Dublin still offers the prospect of good returns although, technically, it peaked in 1998. In that year the return on commercial property in Dublin was 38 per cent, including rental yield and capital gains. Last year the return was 31 per cent and this year most observers are expecting between 12 and 16 per cent. O'Brien believes these forecasts may turn out to be a bit conservative. The return in the first quarter of 2000 was 5 per cent, compared to 7.5 per cent last year and, as a result, he has revised his full-year forecast upwards to between 15 per cent and 20 per cent. Yields remain fairly constant at between 5 and 6 per cent. "It is capital appreciation that is driving returns," he said. Ireland still has a number of attractions over Germany - the most likely European country in which Irish Life will invest.

"In Germany leases tend to be short and the tenant is not responsible for repairs and, as a result, the income stream is not as good," he explains.

Office space in Dublin is still cheap compared to London despite the shortage of modern office blocks. Rents - which set the price of building - are in the region of £30 per sq ft, which is £24 sterling. Prime office space in London's West End demands rents in the region of £60 per square foot. On a rental basis Dublin is equivalent to regional centres in the UK.

"When you consider that Dublin is a capital and a financial centre, it is still cheap," said O'Brien.

When you add in demand as a result of the growing economy and increased inward investment there are still good reasons for investing in Dublin, he believes. In recent years Irish Life has started to look outside Dublin, mostly at retail property opportunities. The decision by the retail multiples to move into the smaller towns has created a new property market. Previously the majority of shops in small towns were owner occupied and as a result there was no investment market. The arrival of the multiples, who prefer to lease rather than buy, has created a new market.

The values of these types of property are now sufficiently high - more than £1 million - that it is worth a big fund manager's while to buy them, says O'Brien.

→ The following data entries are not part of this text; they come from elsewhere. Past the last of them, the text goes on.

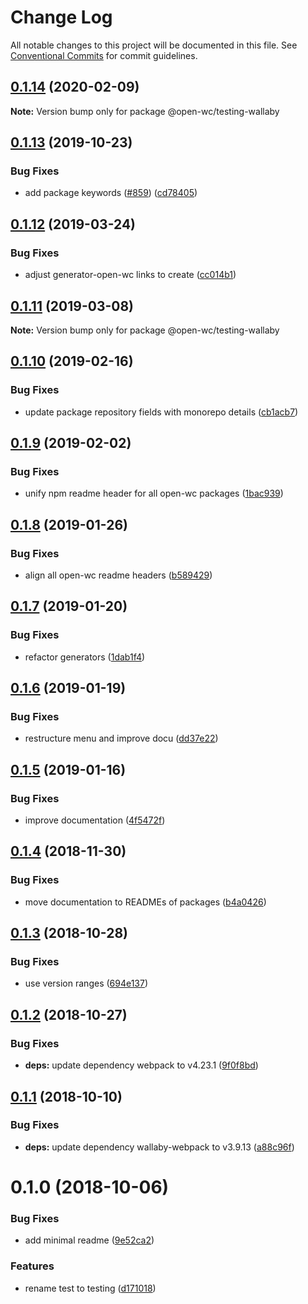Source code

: # Change Log

All notable changes to this project will be documented in this file.
See [Conventional Commits](https://conventionalcommits.org) for commit guidelines.

## [0.1.14](https://github.com/open-wc/open-wc/compare/@open-wc/testing-wallaby@0.1.13...@open-wc/testing-wallaby@0.1.14) (2020-02-09)

**Note:** Version bump only for package @open-wc/testing-wallaby





## [0.1.13](https://github.com/open-wc/open-wc/compare/@open-wc/testing-wallaby@0.1.12...@open-wc/testing-wallaby@0.1.13) (2019-10-23)


### Bug Fixes

* add package keywords ([#859](https://github.com/open-wc/open-wc/issues/859)) ([cd78405](https://github.com/open-wc/open-wc/commit/cd78405))





## [0.1.12](https://github.com/open-wc/open-wc/compare/@open-wc/testing-wallaby@0.1.11...@open-wc/testing-wallaby@0.1.12) (2019-03-24)


### Bug Fixes

* adjust generator-open-wc links to create ([cc014b1](https://github.com/open-wc/open-wc/commit/cc014b1))





## [0.1.11](https://github.com/open-wc/open-wc/compare/@open-wc/testing-wallaby@0.1.10...@open-wc/testing-wallaby@0.1.11) (2019-03-08)

**Note:** Version bump only for package @open-wc/testing-wallaby





## [0.1.10](https://github.com/open-wc/open-wc/compare/@open-wc/testing-wallaby@0.1.9...@open-wc/testing-wallaby@0.1.10) (2019-02-16)


### Bug Fixes

* update package repository fields with monorepo details ([cb1acb7](https://github.com/open-wc/open-wc/commit/cb1acb7))





## [0.1.9](https://github.com/open-wc/open-wc/tree/master/packages/testing-wallaby/compare/@open-wc/testing-wallaby@0.1.8...@open-wc/testing-wallaby@0.1.9) (2019-02-02)


### Bug Fixes

* unify npm readme header for all open-wc packages ([1bac939](https://github.com/open-wc/open-wc/tree/master/packages/testing-wallaby/commit/1bac939))





## [0.1.8](https://github.com/open-wc/open-wc/tree/master/packages/testing-wallaby/compare/@open-wc/testing-wallaby@0.1.7...@open-wc/testing-wallaby@0.1.8) (2019-01-26)


### Bug Fixes

* align all open-wc readme headers ([b589429](https://github.com/open-wc/open-wc/tree/master/packages/testing-wallaby/commit/b589429))





## [0.1.7](https://github.com/open-wc/open-wc/tree/master/packages/testing-wallaby/compare/@open-wc/testing-wallaby@0.1.6...@open-wc/testing-wallaby@0.1.7) (2019-01-20)


### Bug Fixes

* refactor generators ([1dab1f4](https://github.com/open-wc/open-wc/tree/master/packages/testing-wallaby/commit/1dab1f4))





## [0.1.6](https://github.com/open-wc/open-wc/tree/master/packages/testing-wallaby/compare/@open-wc/testing-wallaby@0.1.5...@open-wc/testing-wallaby@0.1.6) (2019-01-19)


### Bug Fixes

* restructure menu and improve docu ([dd37e22](https://github.com/open-wc/open-wc/tree/master/packages/testing-wallaby/commit/dd37e22))





## [0.1.5](https://github.com/open-wc/open-wc/tree/master/packages/testing-wallaby/compare/@open-wc/testing-wallaby@0.1.4...@open-wc/testing-wallaby@0.1.5) (2019-01-16)


### Bug Fixes

* improve documentation ([4f5472f](https://github.com/open-wc/open-wc/tree/master/packages/testing-wallaby/commit/4f5472f))





## [0.1.4](https://github.com/open-wc/open-wc/tree/master/packages/testing-wallaby/compare/@open-wc/testing-wallaby@0.1.3...@open-wc/testing-wallaby@0.1.4) (2018-11-30)


### Bug Fixes

* move documentation to READMEs of packages ([b4a0426](https://github.com/open-wc/open-wc/tree/master/packages/testing-wallaby/commit/b4a0426))





## [0.1.3](https://github.com/open-wc/open-wc/tree/master/packages/testing-wallaby/compare/@open-wc/testing-wallaby@0.1.2...@open-wc/testing-wallaby@0.1.3) (2018-10-28)


### Bug Fixes

* use version ranges ([694e137](https://github.com/open-wc/open-wc/tree/master/packages/testing-wallaby/commit/694e137))





## [0.1.2](https://github.com/open-wc/open-wc/tree/master/packages/testing-wallaby/compare/@open-wc/testing-wallaby@0.1.1...@open-wc/testing-wallaby@0.1.2) (2018-10-27)


### Bug Fixes

* **deps:** update dependency webpack to v4.23.1 ([9f0f8bd](https://github.com/open-wc/open-wc/tree/master/packages/testing-wallaby/commit/9f0f8bd))





## [0.1.1](https://github.com/open-wc/open-wc/tree/master/packages/testing-wallaby/compare/@open-wc/testing-wallaby@0.1.0...@open-wc/testing-wallaby@0.1.1) (2018-10-10)


### Bug Fixes

* **deps:** update dependency wallaby-webpack to v3.9.13 ([a88c96f](https://github.com/open-wc/open-wc/tree/master/packages/testing-wallaby/commit/a88c96f))





# 0.1.0 (2018-10-06)


### Bug Fixes

* add minimal readme ([9e52ca2](https://github.com/open-wc/open-wc/tree/master/packages/testing-wallaby/commit/9e52ca2))


### Features

* rename test to testing ([d171018](https://github.com/open-wc/open-wc/tree/master/packages/testing-wallaby/commit/d171018))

"We have bought in Cork, Limerick, Waterford, and are trying to buy in Galway. We have recently bought in Navan and Mullingar," says O'Brien.

Provincial retail property actually out-performed Dublin last year. It was due in part to technical factors as the very low rate of turnover in buildings in Dublin's prime retail locations means that the increase in their values has not fed through into the statistics. One area that Irish Life has no plans to re-visit is property development. Having developed some of the biggest schemes in Ireland, including the ILAC Centre, the company got out of development after going public in the early 1990s. "It was not a suitable activity for a life assurance and pension company to be involved in," he explains.

They still have a few small projects. Recently Irish Life doubled the size of their retail park on the Malahide Road, but most of their other interests are joint ventures with developers. Irish Life has co-developed a number of buildings with Davy Hickey Properties in City West.

"It has advantages. It gives us access to brand new buildings without having to bid on the market and, because we shared some of the risk, the return is higher," says O'Brien.